» **Task to complete**: Using the material below, copy every line where "hide" appears.

====

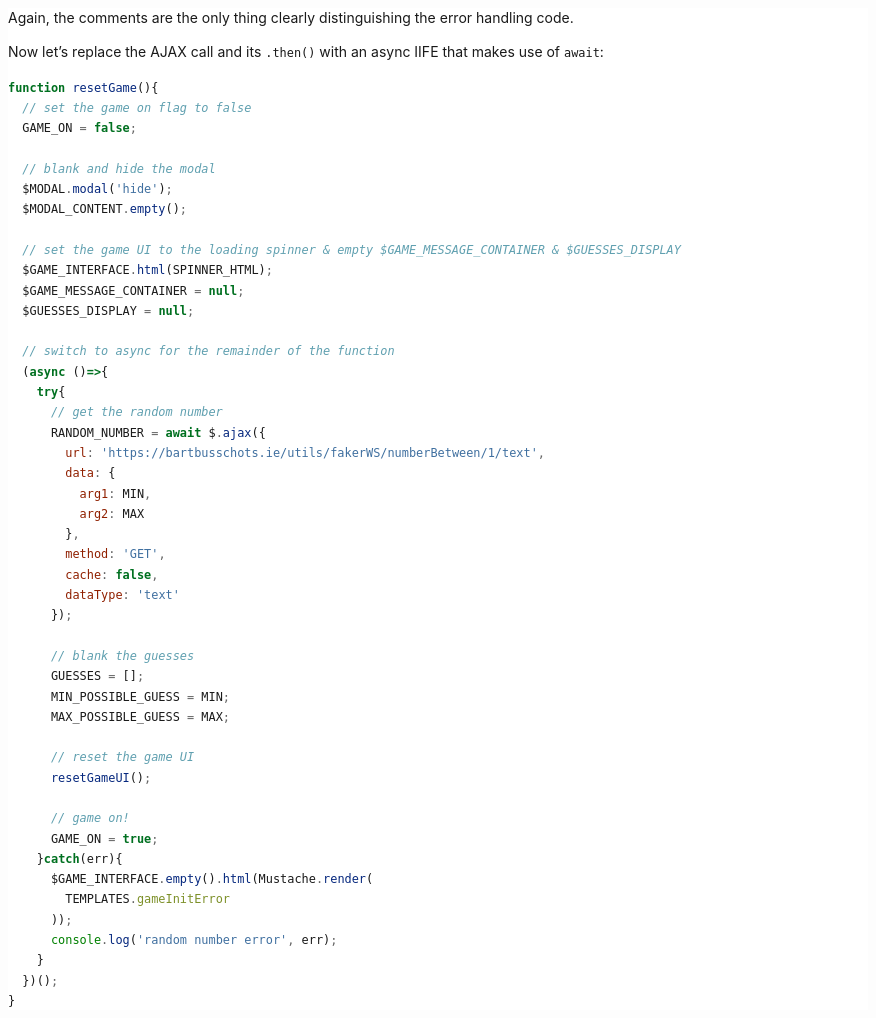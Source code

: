 Again, the comments are the only thing clearly distinguishing the error handling code.

Now let’s replace the AJAX call and its `.then()` with an async IIFE that makes use of `await`:

```javascript
function resetGame(){
  // set the game on flag to false
  GAME_ON = false;

  // blank and hide the modal
  $MODAL.modal('hide');
  $MODAL_CONTENT.empty();

  // set the game UI to the loading spinner & empty $GAME_MESSAGE_CONTAINER & $GUESSES_DISPLAY
  $GAME_INTERFACE.html(SPINNER_HTML);
  $GAME_MESSAGE_CONTAINER = null;
  $GUESSES_DISPLAY = null;

  // switch to async for the remainder of the function
  (async ()=>{
    try{
      // get the random number
      RANDOM_NUMBER = await $.ajax({
        url: 'https://bartbusschots.ie/utils/fakerWS/numberBetween/1/text',
        data: {
          arg1: MIN,
          arg2: MAX
        },
        method: 'GET',
        cache: false,
        dataType: 'text'
      });

      // blank the guesses
      GUESSES = [];
      MIN_POSSIBLE_GUESS = MIN;
      MAX_POSSIBLE_GUESS = MAX;

      // reset the game UI
      resetGameUI();

      // game on!
      GAME_ON = true;
    }catch(err){
      $GAME_INTERFACE.empty().html(Mustache.render(
        TEMPLATES.gameInitError
      ));
      console.log('random number error', err);
    }
  })();
}
```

====

» **Response to this exercise**:
  // blank and hide the modal
  $MODAL.modal('hide');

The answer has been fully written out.